What needs to be done |
Your answer should consist of every line in the records that holds "Nothing".
──────── Data for this task ────────
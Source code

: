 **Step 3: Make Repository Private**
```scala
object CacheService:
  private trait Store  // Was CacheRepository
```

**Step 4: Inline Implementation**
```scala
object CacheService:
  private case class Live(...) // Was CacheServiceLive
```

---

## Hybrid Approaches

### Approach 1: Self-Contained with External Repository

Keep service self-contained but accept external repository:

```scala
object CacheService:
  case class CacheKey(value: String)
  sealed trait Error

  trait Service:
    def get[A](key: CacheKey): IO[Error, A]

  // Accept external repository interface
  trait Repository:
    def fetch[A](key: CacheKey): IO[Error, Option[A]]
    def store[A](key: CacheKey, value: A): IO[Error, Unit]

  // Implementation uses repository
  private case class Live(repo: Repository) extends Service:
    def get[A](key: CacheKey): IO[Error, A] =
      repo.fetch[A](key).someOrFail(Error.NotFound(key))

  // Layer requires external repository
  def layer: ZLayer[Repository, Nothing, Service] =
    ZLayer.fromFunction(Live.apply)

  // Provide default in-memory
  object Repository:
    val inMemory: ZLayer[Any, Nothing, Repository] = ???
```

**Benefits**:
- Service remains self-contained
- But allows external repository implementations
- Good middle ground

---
────────
──────── Data for this task ────────
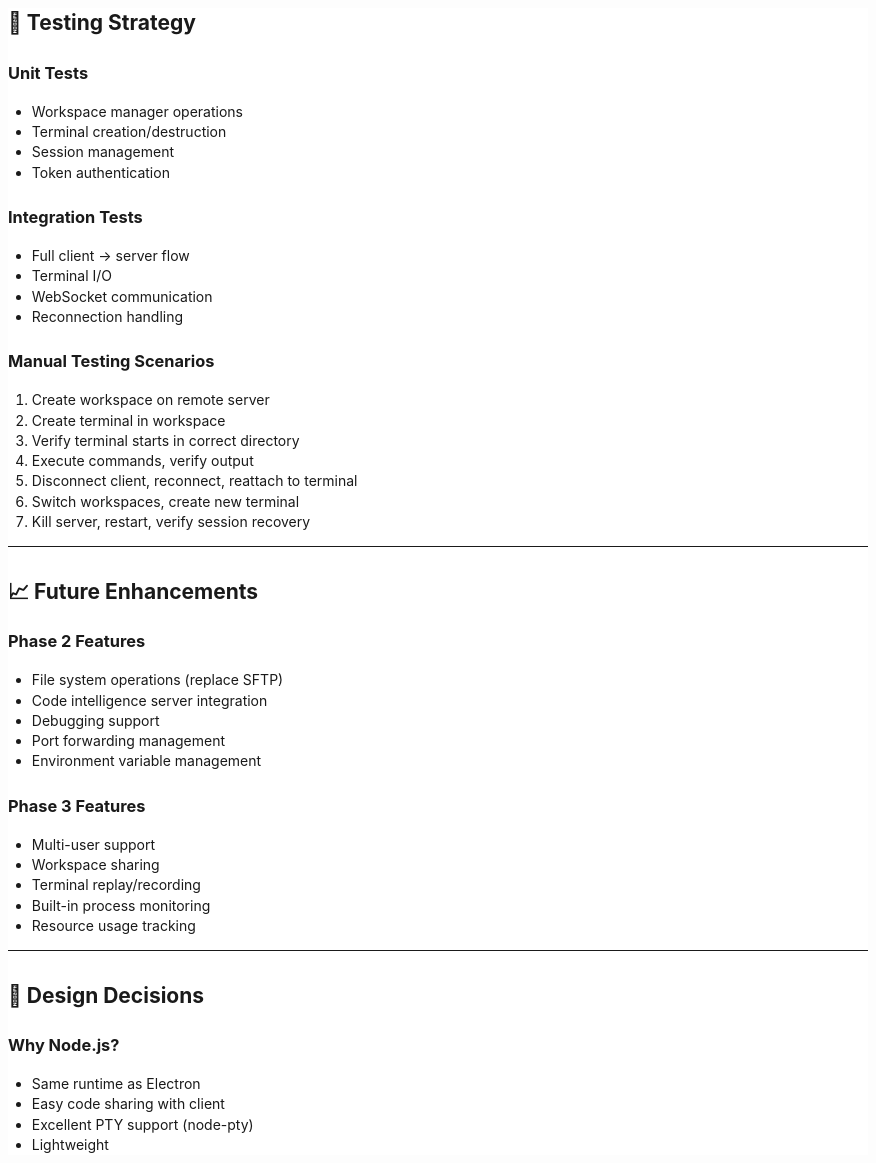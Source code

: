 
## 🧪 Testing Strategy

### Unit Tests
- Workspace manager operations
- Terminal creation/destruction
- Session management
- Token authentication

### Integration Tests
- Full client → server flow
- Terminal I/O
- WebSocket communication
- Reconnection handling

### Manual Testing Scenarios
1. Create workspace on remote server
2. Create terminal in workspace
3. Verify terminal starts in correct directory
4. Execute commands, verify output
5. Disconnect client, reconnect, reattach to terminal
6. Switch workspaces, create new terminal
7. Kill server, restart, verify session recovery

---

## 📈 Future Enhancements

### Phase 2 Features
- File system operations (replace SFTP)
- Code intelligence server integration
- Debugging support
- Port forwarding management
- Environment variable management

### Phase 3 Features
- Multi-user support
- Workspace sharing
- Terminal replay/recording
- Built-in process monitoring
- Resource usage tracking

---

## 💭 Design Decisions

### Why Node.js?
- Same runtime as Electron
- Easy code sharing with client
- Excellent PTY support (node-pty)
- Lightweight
────────
Solution to this task |
  def layer: ZLayer[Repository, Nothing, Service] =
    val inMemory: ZLayer[Any, Nothing, Repository] = ???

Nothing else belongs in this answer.